壬生菜

 

 

徳川幕府の崩壊直前、京都は、諸藩から尊王攘夷・倒幕運動の志士が集まって来て、不穏な状況下にありました。その都の治安維持には、京都所司代と京都町奉行が当たっていましたが、それだけでは手薄で、防護できなくなってきていました。それで幕府は、「浪士組」を組織して、その任に当たらせようとしたのです。

その動きに応じて、浪士や士分はでない農民の出で、腕に覚えのある者たちが、将来、「旗本」の身分に取り立てられるとの誘いもあって、最終的に、京都守護職・会津藩主の松本容保の下に、「新選組」が組織されます。京都の壬生(みぶ)に、「屯所(とんしょ)」を置いていました。それは、江戸の郊外の多摩の出身の近藤勇、土方歳三らによってなる、武闘する武装集団でした。子母沢寛という小説家が、昭和3年(1928年)に、「新選組始末記」を出してから有名になったのです。

ですから、映画や芝居で取り上げられて、注目されるのですが、私たちが小説や映画で知らされていることと、史実とは幾分かけ離れた部分もある様です。京都の警備が目的でしたが、反幕府の天敵に対して、それを抹殺を図った集団でした。その戦法は、「必ず敵よりも多い人数で臨み、集団で取り囲んで襲撃するものであった。例えば、〈三条制札事件〉では、8人の敵に対し34人の味方を用意し、〈油小路事件〉では、7人の敵に対し35、6人で襲撃した。さらに、「死番」という突入担当者を、あらかじめ決めておき、突然事件が起きても怯むことなく対処できるようにした。」と記録されています。

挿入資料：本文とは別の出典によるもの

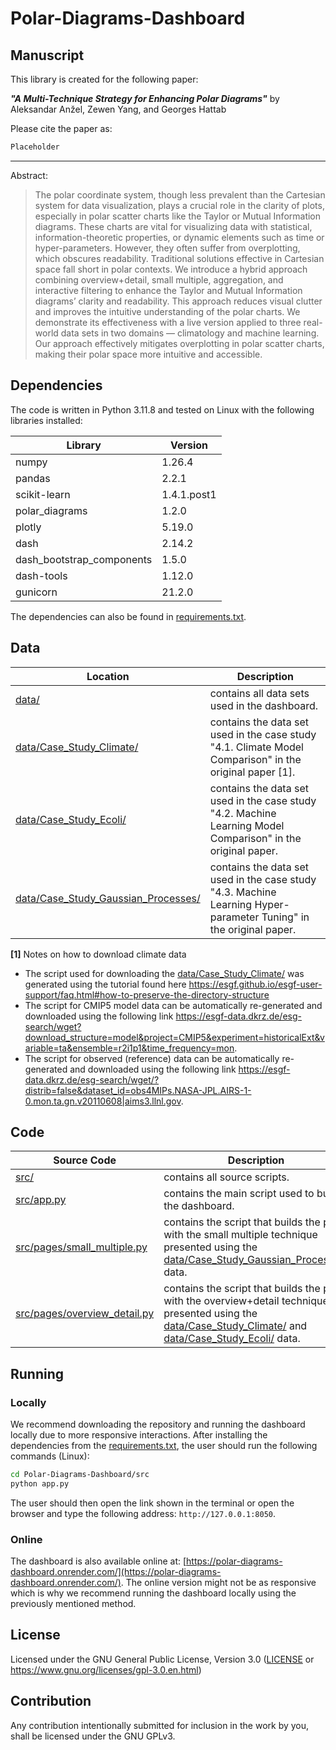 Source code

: # Polar-Diagrams-Dashboard
## Manuscript

This library is created for the following paper:

***"A Multi-Technique Strategy for Enhancing Polar Diagrams"*** by Aleksandar Anžel, Zewen Yang, and Georges Hattab

Please cite the paper as:
```latex
Placeholder
```

---
Abstract:

> The polar coordinate system, though less prevalent than the Cartesian system for data visualization, plays a crucial role in the clarity of plots, especially in polar scatter charts like the Taylor or Mutual Information diagrams. These charts are vital for visualizing data with statistical, information-theoretic properties, or dynamic elements such as time or hyper-parameters. However, they often suffer from overplotting, which obscures readability. Traditional solutions effective in Cartesian space fall short in polar contexts. We introduce a hybrid approach combining overview+detail, small multiple, aggregation, and interactive filtering to enhance the Taylor and Mutual Information diagrams’ clarity and readability. This approach reduces visual clutter and improves the intuitive understanding of the polar charts. We demonstrate its effectiveness with a live version applied to three real-world data sets in two domains — climatology and machine learning. Our approach effectively mitigates overplotting in polar scatter charts, making their polar space more intuitive and accessible.


## Dependencies

The code is written in Python 3.11.8 and tested on Linux with the following libraries installed:

|Library|Version|
|---|---|
|numpy|1.26.4|
|pandas|2.2.1|
|scikit-learn|1.4.1.post1|
|polar_diagrams|1.2.0|
|plotly|5.19.0|
|dash|2.14.2|
|dash_bootstrap_components|1.5.0|
|dash-tools|1.12.0|
|gunicorn|21.2.0|


The dependencies can also be found in [requirements.txt](requirements.txt).

## Data
|Location|Description|
|---|---|
|[data/](data/)|contains all data sets used in the dashboard.
|[data/Case_Study_Climate/](data/Case_Study_Climate/)|contains the data set used in the case study "4.1. Climate Model Comparison" in the original paper [1].
|[data/Case_Study_Ecoli/](data/Case_Study_Ecoli/)|contains the data set used in the case study "4.2. Machine Learning Model Comparison" in the original paper.
|[data/Case_Study_Gaussian_Processes/](data/Case_Study_Gaussian_Processes/)|contains the data set used in the case study "4.3. Machine Learning Hyper-parameter Tuning" in the original paper.


**[1]** Notes on how to download climate data
* The script used for downloading the [data/Case_Study_Climate/](data/Case_Study_Climate/) was generated using the tutorial found here https://esgf.github.io/esgf-user-support/faq.html#how-to-preserve-the-directory-structure
* The script for CMIP5 model data can be automatically re-generated and downloaded using the following link https://esgf-data.dkrz.de/esg-search/wget?download_structure=model&project=CMIP5&experiment=historicalExt&variable=ta&ensemble=r2i1p1&time_frequency=mon.
* The script for observed (reference) data can be automatically re-generated and downloaded using the following link https://esgf-data.dkrz.de/esg-search/wget/?distrib=false&dataset_id=obs4MIPs.NASA-JPL.AIRS-1-0.mon.ta.gn.v20110608|aims3.llnl.gov.


## Code
|Source Code|Description|
|---|---|
|[src/](src/)|contains all source scripts.
|[src/app.py](src/app.py)|contains the main script used to build the dashboard.
|[src/pages/small_multiple.py](src/pages/small_multiple.py)|contains the script that builds the page with the small multiple technique presented using the [data/Case_Study_Gaussian_Processes/](data/Case_Study_Gaussian_Processes/) data.
|[src/pages/overview_detail.py](src/pages/overview_detail.py)|contains the script that builds the page with the overview+detail technique presented using the [data/Case_Study_Climate/](data/Case_Study_Climate/) and [data/Case_Study_Ecoli/](data/Case_Study_Ecoli/) data.


## Running
### Locally
We recommend downloading the repository and running the dashboard locally due to more responsive interactions. After installing the dependencies from the [requirements.txt](requirements.txt), the user should run the following commands (Linux):

```bash
cd Polar-Diagrams-Dashboard/src
python app.py
```

The user should then open the link shown in the terminal or open the browser and type the following address: `http://127.0.0.1:8050`.

### Online

The dashboard is also available online at: [https://polar-diagrams-dashboard.onrender.com/](https://polar-diagrams-dashboard.onrender.com/). The online version might not be as responsive which is why we recommend running the dashboard locally using the previously mentioned method.

## License

Licensed under the GNU General Public License, Version 3.0 ([LICENSE](LICENSE) or https://www.gnu.org/licenses/gpl-3.0.en.html)

## Contribution

Any contribution intentionally submitted for inclusion in the work by you, shall be licensed under the GNU GPLv3.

一匹の百獣の王ライオンの雄を、20匹のハイエナが襲うビデオがあります。死肉を食らって生きるハイエナも、多数で長時間、襲いかかるなら、百獣の王でさえ疲れさせてしまい、弱者集団に負けてしまうのです。今日の〈いじめ〉と、よく似た〈いたぶりの戦法〉です。私の同級生に、「土方(ひじかた)君」がいて、土方歳三の関係者の子孫ですから、土方贔屓(びいき)なのですが、この戦法はいただけません。

農民が士分に預かり、しかも旗本に取り立てられるという誘いは、農民にとっては、この上ない出世の道だったことは分かります。でも時代の趨勢は、はっきりしていましたし、新選組の隊員も承知だったのでしょう。でも現状打開、立身出世への話は、彼らには魅力的だったことでしょう。民主的な時代に生まれて育った私たちには、分からないことなのでしょうか。

結局、組は解体してしまい、新しい時代が到来したわけです。土方歳三は、それ以前、「石田散薬」という自家製の薬の行商を生業(なりわい)としながら、天然理心流の剣術の修行に励みます。28の時に、京に上る、夢見る青年だったのですが、その夢も、時代の流れに押し切られ、近代日本が誕生したわけです。 壬生には、この写真の様な《壬生菜》が栽培され、新選組は消えてしまったのですが、この野菜は、今もなお生き残り、農家の手で生産され、多くの人に食されています。

ここ栃木は「小江戸」と呼ばれ、何となく江戸を感じさせられる街に、ほぼ3週間過ごして、150年も前のことに思いを馳せております。